Invoicing Standards and Documentation
Correct invoicing is essential for both cash flow and legal compliance. Every invoice issued in Denmark must contain:
- The seller’s name, address, and VAT number (CVR number),
- The buyer’s information (if applicable),
- A unique invoice number,
- Invoice date,
- Description of goods or services,
- The net amount, VAT rate, and total gross amount.
Invoices must be issued in sequential order and stored for at least five years. Digital invoices are standard, and businesses dealing with public institutions are required to use the NemHandel e-invoicing platform.
Failure to comply with invoicing rules can affect your VAT reporting and even result in financial penalties during audits.

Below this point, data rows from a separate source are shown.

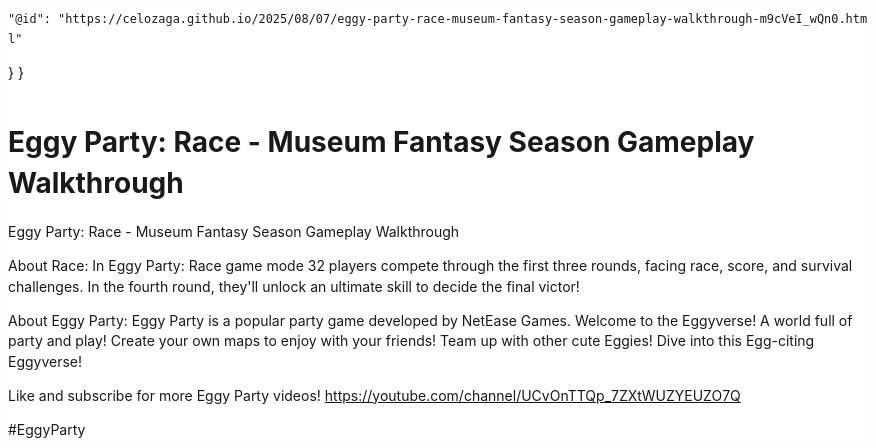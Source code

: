     "@id": "https://celozaga.github.io/2025/08/07/eggy-party-race-museum-fantasy-season-gameplay-walkthrough-m9cVeI_wQn0.html"
  }
}
</script>

<h1 class="youtube-post-title">Eggy Party: Race - Museum Fantasy Season Gameplay Walkthrough</h1>

<iframe class="BLOG_video_class" width="100%" height="100%" 
        src="https://www.youtube.com/embed/m9cVeI_wQn0"
        youtube-src-id="m9cVeI_wQn0"
        title="YouTube Video Player"
        frameborder="0"
        allow="accelerometer; autoplay; clipboard-write; encrypted-media; gyroscope; picture-in-picture; web-share"
        referrerpolicy="strict-origin-when-cross-origin"
        allowfullscreen></iframe>

<p class="youtube-post-description">Eggy Party: Race - Museum Fantasy Season Gameplay Walkthrough

About Race: In Eggy Party: Race game mode 32 players compete through the first three rounds, facing race, score, and survival challenges. In the fourth round, they'll unlock an ultimate skill to decide the final victor!

About Eggy Party: Eggy Party is a popular party game developed by NetEase Games. Welcome to the Eggyverse! A world full of party and play! Create your own maps to enjoy with your friends! Team up with other cute Eggies! Dive into this Egg-citing Eggyverse!

Like and subscribe for more Eggy Party videos! https://youtube.com/channel/UCvOnTTQp_7ZXtWUZYEUZO7Q

#EggyParty</p>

Employing Staff and Payroll Accounting
If you plan to hire employees in Denmark, you must register as an employer with the Danish Tax Agency and report wages via the eIndkomst system. Payroll accounting includes:
- Withholding and remitting income tax from employee salaries,
- Paying contributions to the ATP pension scheme,
- Managing holiday allowances through FerieKonto,
- Issuing monthly payslips (lønsedler).
Denmark has strict labor laws and collective agreements that must be followed. As a result, many business owners outsource payroll processing to specialized payroll providers or accounting firms.
Keep in mind that errors in wage reporting can lead to employee dissatisfaction and legal issues – especially regarding holiday pay and tax calculations.
Annual Reporting and Financial Statements
All companies in Denmark must file annual reports, though requirements vary depending on the legal structure and company size. Sole proprietorships have minimal obligations, but limited liability companies (ApS) and larger businesses must prepare and submit:
- A balance sheet,
- A profit and loss statement,
- Notes to the financial statements,
- A management report (in some cases).
These reports must be filed with the Danish Business Authority through the Regnskabssystem platform, typically within five months after the end of the financial year. Larger businesses are also subject to independent audit requirements.
Even if you run a small company, it’s good practice to prepare an annual overview of your business finances – it helps with strategic planning, investor communication, and potential bank loans.
Using an Accountant vs. DIY Bookkeeping
Whether to manage your own books or hire an accountant depends on your experience, business size, and complexity. While Danish law does not require businesses to work with certified accountants, doing so can save time and help avoid costly mistakes.
Advantages of working with a Danish accountant:
- Compliance with all legal obligations,
- Timely tax filings and reports,
- Support with audits and inspections,
- Guidance on deductions, VAT, and cross-border transactions.
For small businesses and freelancers, using cloud-based accounting software is often enough. Many tools offer automation, templates, and bank integration, making it possible to handle bookkeeping with minimal effort.
Common Mistakes New Business Owners Make
Even with a clear framework, first-time entrepreneurs in Denmark can run into trouble. Some common accounting mistakes include:
- Not registering for VAT on time,
- Filing VAT returns late or incorrectly,
- Failing to document business expenses,
- Using outdated or non-compliant bookkeeping systems,
- Mixing personal and business finances.
To avoid these issues, it’s essential to stay organized, learn the basics of the Danish accounting system, and seek professional help when necessary.
Understanding accounting in Denmark is fundamental to running a successful business. While the system is modern and relatively easy to navigate, it requires attention to detail, punctuality, and a digital-first mindset. Whether you choose to manage your accounting yourself or rely on a professional, knowing your responsibilities helps you avoid penalties and build a financially sound business.
By staying informed and organized, you’ll not only meet your legal obligations but also gain valuable insights into your company’s performance and growth potential – putting you in a strong position to succeed in the Danish market.